• Instructions for the task: Each line of the data below that carries the word "with" needs to be copied.

Source records
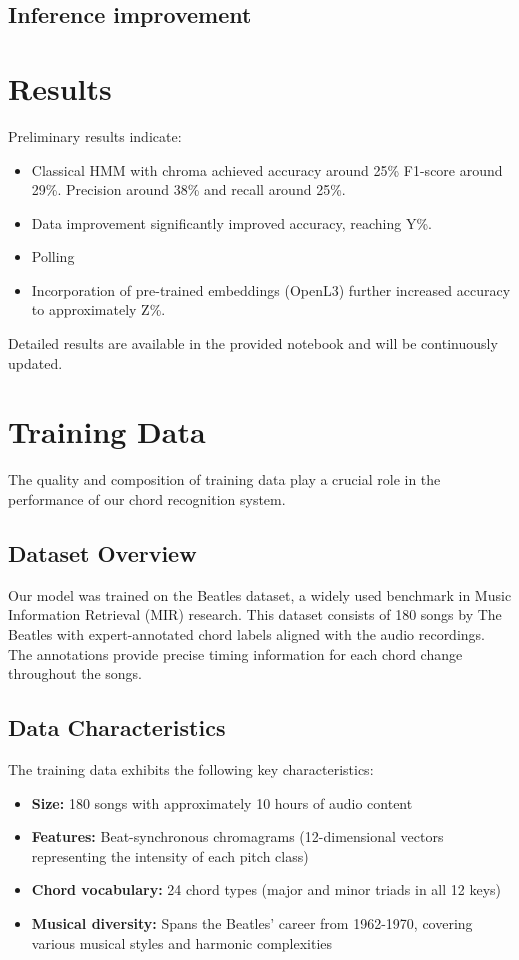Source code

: \documentclass{article}
\begin{document}
\subsection{Inference improvement}


\section{Results}
Preliminary results indicate:
\begin{itemize}
    \item Classical HMM with chroma achieved accuracy around 25\% F1-score around 29\%. Precision around 38\% and recall around 25\%.
    \item Data improvement significantly improved accuracy, reaching Y\%.
    \item Polling
    \item Incorporation of pre-trained embeddings (OpenL3) further increased accuracy to approximately Z\%.
\end{itemize}
Detailed results are available in the provided notebook and will be continuously updated.

\section{Training Data}
\label{sec:training_data}

The quality and composition of training data play a crucial role in the performance of our chord recognition system.

\subsection{Dataset Overview}
Our model was trained on the Beatles dataset, a widely used benchmark in Music Information Retrieval (MIR) research. This dataset consists of 180 songs by The Beatles with expert-annotated chord labels aligned with the audio recordings. The annotations provide precise timing information for each chord change throughout the songs.

\subsection{Data Characteristics}
The training data exhibits the following key characteristics:
\begin{itemize}
    \item \textbf{Size:} 180 songs with approximately 10 hours of audio content
    \item \textbf{Features:} Beat-synchronous chromagrams (12-dimensional vectors representing 
      the intensity of each pitch class)
    \item \textbf{Chord vocabulary:} 24 chord types (major and minor triads in all 12 keys)
    \item \textbf{Musical diversity:} Spans the Beatles' career from 1962-1970, covering various 
      musical styles and harmonic complexities
\end{itemize}
\end{document}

• Answer section:
    \item Classical HMM with chroma achieved accuracy around 25\% F1-score around 29\%. Precision around 38\% and recall around 25\%.
Our model was trained on the Beatles dataset, a widely used benchmark in Music Information Retrieval (MIR) research. This dataset consists of 180 songs by The Beatles with expert-annotated chord labels aligned with the audio recordings. The annotations provide precise timing information for each chord change throughout the songs.
    \item \textbf{Size:} 180 songs with approximately 10 hours of audio content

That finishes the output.